About a year ago, Cambria Roland also chose to delve into a book niche. Roland started Port City Book Club, which also offers children’s books online, at markets and in a temporary space on Princess Street. 

“We sell books for kids between the ages of newborn to middle school,” Roland said, adding that many great independent bookstores in Wilmington and beyond have older ages covered. “We just saw a huge gap of missing children’s books for those ages.”

Like the Joneses, Roland dreamed of becoming a bookseller long before she started Port City Book Club, writing a school report when she was 9 about how she was going to own a children’s bookstore one day.

“I’ve always wanted to be Meg Ryan from You’ve Got Mail,” she said, except, you know, without the (spoiler alert) takeover from a giant retailer. 

But even Meg Ryan’s character might stand a better chance these days. Despite fears that Amazon and then the COVID pandemic would wipe all bookstores off the face of the earth, the nation’s stock of independent booksellers has been on the rise in recent years. According to an article this year in Fortune, membership in the American Booksellers Association reached its highest level in more than 20 years. 

Roland, whose test audience is her 3-year-old daughter, chooses books for her store and children’s book club that she thinks will help children accept others and cope with life, such as In My Heart: A Book of Feelings by Jo Witek.

“We just want to raise good adults,” Roland said. “That’s our unofficial ethos.”

Each page talks about how people can have multiple feelings in their hearts at the same time, she said.

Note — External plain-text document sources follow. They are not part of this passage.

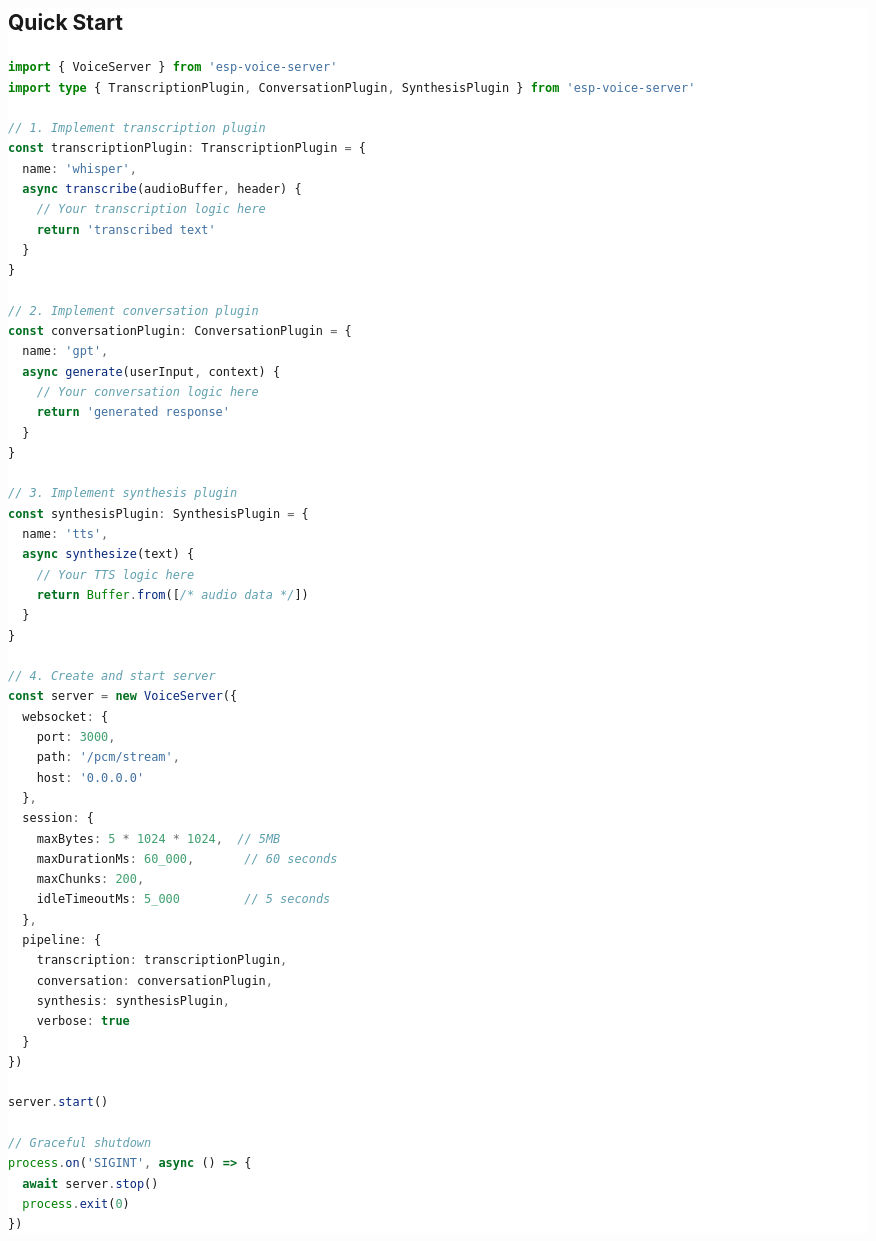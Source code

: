 ## Quick Start

```typescript
import { VoiceServer } from 'esp-voice-server'
import type { TranscriptionPlugin, ConversationPlugin, SynthesisPlugin } from 'esp-voice-server'

// 1. Implement transcription plugin
const transcriptionPlugin: TranscriptionPlugin = {
  name: 'whisper',
  async transcribe(audioBuffer, header) {
    // Your transcription logic here
    return 'transcribed text'
  }
}

// 2. Implement conversation plugin
const conversationPlugin: ConversationPlugin = {
  name: 'gpt',
  async generate(userInput, context) {
    // Your conversation logic here
    return 'generated response'
  }
}

// 3. Implement synthesis plugin
const synthesisPlugin: SynthesisPlugin = {
  name: 'tts',
  async synthesize(text) {
    // Your TTS logic here
    return Buffer.from([/* audio data */])
  }
}

// 4. Create and start server
const server = new VoiceServer({
  websocket: {
    port: 3000,
    path: '/pcm/stream',
    host: '0.0.0.0'
  },
  session: {
    maxBytes: 5 * 1024 * 1024,  // 5MB
    maxDurationMs: 60_000,       // 60 seconds
    maxChunks: 200,
    idleTimeoutMs: 5_000         // 5 seconds
  },
  pipeline: {
    transcription: transcriptionPlugin,
    conversation: conversationPlugin,
    synthesis: synthesisPlugin,
    verbose: true
  }
})

server.start()

// Graceful shutdown
process.on('SIGINT', async () => {
  await server.stop()
  process.exit(0)
})
```
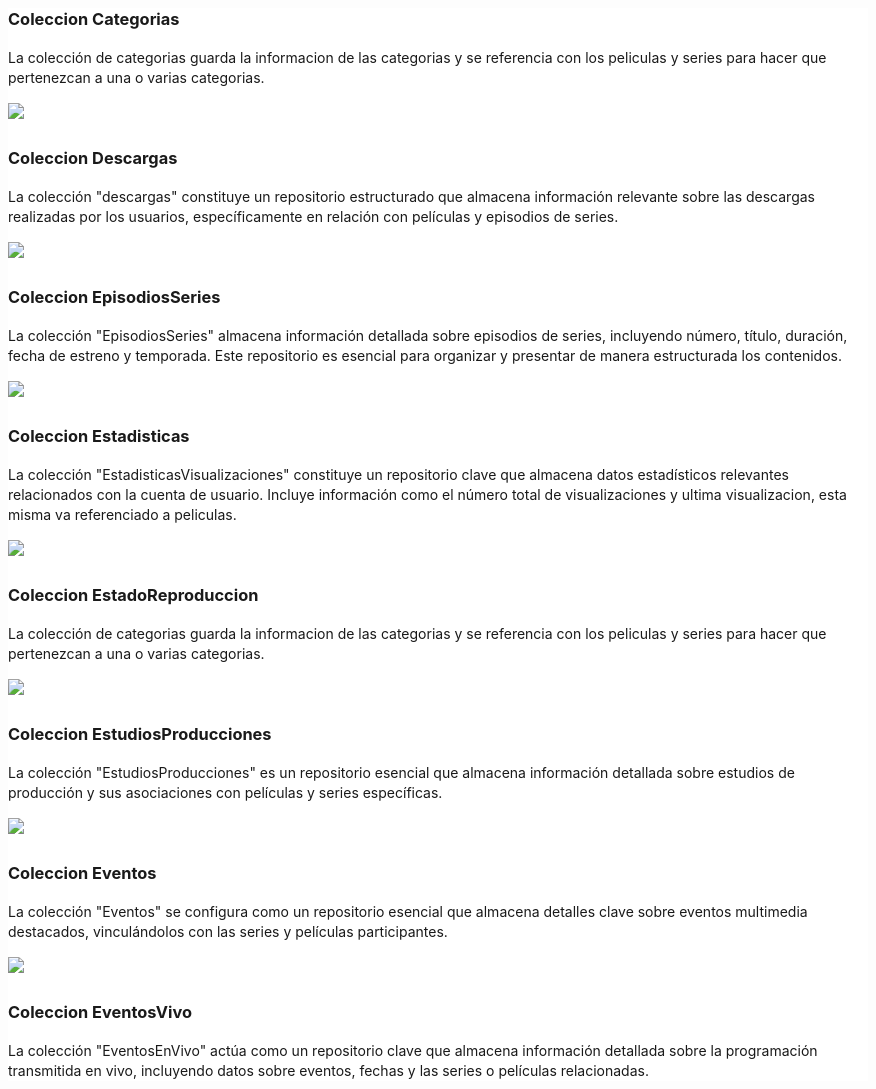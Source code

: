 ### Coleccion Categorias
La colección de categorias guarda la informacion de las categorias y se referencia con los peliculas y series para hacer que pertenezcan a una o varias categorias.

![](https://github.com/Lizandrxo/BaseD/blob/main/Captu/MONGODB/Categoria.png?raw=true)


### Coleccion Descargas
La colección "descargas" constituye un repositorio estructurado que almacena información relevante sobre las descargas realizadas por los usuarios, específicamente en relación con películas y episodios de series.

![](https://github.com/Lizandrxo/BaseD/blob/main/Captu/MONGODB/Descargas.png?raw=true)

### Coleccion EpisodiosSeries
La colección "EpisodiosSeries" almacena información detallada sobre episodios de series, incluyendo número, título, duración, fecha de estreno y temporada. Este repositorio es esencial para organizar y presentar de manera estructurada los contenidos.

![](https://github.com/Lizandrxo/BaseD/blob/main/Captu/MONGODB/EpisodiosSeries.png?raw=true)

### Coleccion Estadisticas
La colección "EstadisticasVisualizaciones" constituye un repositorio clave que almacena datos estadísticos relevantes relacionados con la cuenta de usuario. Incluye información como el número total de visualizaciones y ultima visualizacion, esta misma va referenciado a peliculas.

![](https://github.com/Lizandrxo/BaseD/blob/main/Captu/MONGODB/Estadisticas.png?raw=true)

### Coleccion EstadoReproduccion
La colección de categorias guarda la informacion de las categorias y se referencia con los peliculas y series para hacer que pertenezcan a una o varias categorias.

![](https://github.com/Lizandrxo/BaseD/blob/main/Captu/MONGODB/EstadoReproduccion.png?raw=true)

### Coleccion EstudiosProducciones
La colección "EstudiosProducciones" es un repositorio esencial que almacena información detallada sobre estudios de producción y sus asociaciones con películas y series específicas.

![](https://github.com/Lizandrxo/BaseD/blob/main/Captu/MONGODB/EstudiosProdu.png?raw=true)

### Coleccion Eventos
La colección "Eventos" se configura como un repositorio esencial que almacena detalles clave sobre eventos multimedia destacados, vinculándolos con las series y películas participantes.

![](https://github.com/Lizandrxo/BaseD/blob/main/Captu/MONGODB/Eventos.png?raw=true)

### Coleccion EventosVivo
La colección "EventosEnVivo" actúa como un repositorio clave que almacena información detallada sobre la programación transmitida en vivo, incluyendo datos sobre eventos, fechas y las series o películas relacionadas.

“When I was reading it, I got to start talking about emotions and how to handle emotions with my daughter,” Roland said.

She said she also reaches adults who love to read through Not Your Mother’s Book Club, which meets monthly. 

“It’s nice to just get out and meet other people who love to read but who are also just really craving that human interaction … I think that is really the bigger picture other than just selling books,” Roland said.

The owners of The Roasted Bookery, which could eventually evolve into a store that also serves coffee (hence the name), also see events as an important part of their business. Outside the 160-square-foot Book Nook in the Cargo District’s DesignWorx building, 707 S. 16th St., is a space where the Joneses have the OK from other tenants in the building to work some bookish magic.

“We’re going to turn it into kind of a living room area, have some little bistro tables and some comfy chairs to sit in so that we can start hosting our events,” she said.

For both the Joneses and Roland, events have been a critical part of establishing a customer base.

Jerry Jones said, “I think that bookstores can serve as that third place that folks need, outside of home, outside of work or school, a place we can come together … no matter how fast they are, delivery services, Amazon, just can’t replicate that.”